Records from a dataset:
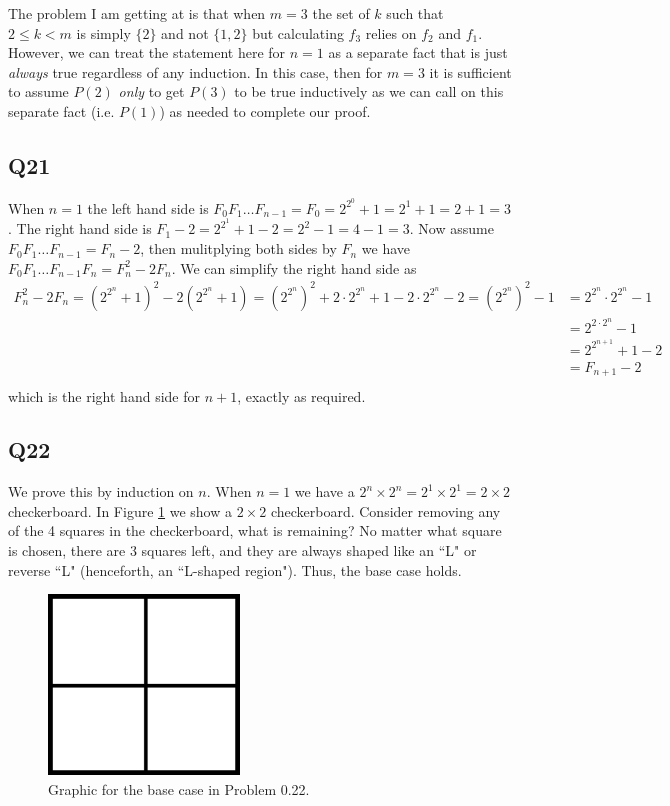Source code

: \documentclass[12pt]{article}
\numberwithin{theorem}{section}
\numberwithin{equation}{section}
\numberwithin{remark}{section}
\numberwithin{definition}{section}
\numberwithin{theorem}{section}
\numberwithin{lemma}{section}
\numberwithin{example}{section}
\begin{document}
The problem I am getting at is that when $m=3$ the set of $k$ such that $2\le k < m$ is simply $\{2\}$ and not $\{1,2\}$ but calculating $f_3$ relies on $f_2$ and $f_1$. However, we can treat the statement here for $n=1$ as a separate fact that is just \emph{always} true regardless of any induction. In this case, then for $m=3$ it is sufficient to assume $P(2)$ \emph{only} to get $P(3)$ to be true inductively as we can call on this separate fact (i.e. $P(1)$) as needed to complete our proof. 



\subsection{Q21}

When $n=1$ the left hand side is $F_0F_1\ldots F_{n-1}=F_0=2^{2^0}+1=2^1+1=2+1=3$. The right hand side is $F_1 - 2 = 2^{2^{1}}+1-2=2^2-1=4-1=3$. Now assume $F_0F_1\ldots F_{n-1}=F_n-2$, then mulitplying both sides by $F_n$ we have $F_0F_1\ldots F_{n-1}F_n=F_n^2-2F_n$. We can simplify the right hand side as 
\begin{align*}
	F_n^2-2F_n = \left(2^{2^n}+1\right)^2-2\left(2^{2^n}+1\right)=\left(2^{2^n}\right)^2+2\cdot 2^{2^n}+1-2\cdot 2^{2^n} - 2 = \left(2^{2^n}\right)^2-1 & = 2^{2^n}\cdot 2^{2^n}-1\\
	& = 2^{2\cdot2^n}-1\\
	& = 2^{2^{n+1}}+1-2\\
	& = F_{n+1}-2\\
\end{align*}
which is the right hand side for $n+1$, exactly as required. 



\subsection{Q22}

We prove this by induction on $n$. When $n=1$ we have a $2^{n}\times2^{n}=2^{1}\times2^1=2\times2$ checkerboard. In Figure \ref{fig:problem_0.22_0} we show a $2\times2$ checkerboard. Consider removing any of the 4 squares in the checkerboard, what is remaining? No matter what square is chosen, there are 3 squares left, and they are always shaped like an ``L" or reverse ``L" (henceforth, an ``L-shaped region"). Thus, the base case holds. 

\begin{figure}
	\begin{center}
		\includegraphics[width=2in]{fig/problem_0.22_0.png}
		\caption{Graphic for the base case in Problem 0.22.}
		\label{fig:problem_0.22_0}
	\end{center}
\end{figure}
\end{document}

Task goal: Give back the data exactly, with no images.

Result for this exercise:
Source code

: \documentclass[12pt]{article}
\numberwithin{theorem}{section}
\numberwithin{equation}{section}
\numberwithin{remark}{section}
\numberwithin{definition}{section}
\numberwithin{theorem}{section}
\numberwithin{lemma}{section}
\numberwithin{example}{section}
\begin{document}
The problem I am getting at is that when $m=3$ the set of $k$ such that $2\le k < m$ is simply $\{2\}$ and not $\{1,2\}$ but calculating $f_3$ relies on $f_2$ and $f_1$. However, we can treat the statement here for $n=1$ as a separate fact that is just \emph{always} true regardless of any induction. In this case, then for $m=3$ it is sufficient to assume $P(2)$ \emph{only} to get $P(3)$ to be true inductively as we can call on this separate fact (i.e. $P(1)$) as needed to complete our proof. 



\subsection{Q21}

When $n=1$ the left hand side is $F_0F_1\ldots F_{n-1}=F_0=2^{2^0}+1=2^1+1=2+1=3$. The right hand side is $F_1 - 2 = 2^{2^{1}}+1-2=2^2-1=4-1=3$. Now assume $F_0F_1\ldots F_{n-1}=F_n-2$, then mulitplying both sides by $F_n$ we have $F_0F_1\ldots F_{n-1}F_n=F_n^2-2F_n$. We can simplify the right hand side as 
\begin{align*}
	F_n^2-2F_n = \left(2^{2^n}+1\right)^2-2\left(2^{2^n}+1\right)=\left(2^{2^n}\right)^2+2\cdot 2^{2^n}+1-2\cdot 2^{2^n} - 2 = \left(2^{2^n}\right)^2-1 & = 2^{2^n}\cdot 2^{2^n}-1\\
	& = 2^{2\cdot2^n}-1\\
	& = 2^{2^{n+1}}+1-2\\
	& = F_{n+1}-2\\
\end{align*}
which is the right hand side for $n+1$, exactly as required. 



\subsection{Q22}

We prove this by induction on $n$. When $n=1$ we have a $2^{n}\times2^{n}=2^{1}\times2^1=2\times2$ checkerboard. In Figure \ref{fig:problem_0.22_0} we show a $2\times2$ checkerboard. Consider removing any of the 4 squares in the checkerboard, what is remaining? No matter what square is chosen, there are 3 squares left, and they are always shaped like an ``L" or reverse ``L" (henceforth, an ``L-shaped region"). Thus, the base case holds. 

\begin{figure}
	\begin{center}
		\includegraphics[width=2in]{fig/problem_0.22_0.png}
		\caption{Graphic for the base case in Problem 0.22.}
		\label{fig:problem_0.22_0}
	\end{center}
\end{figure}
\end{document}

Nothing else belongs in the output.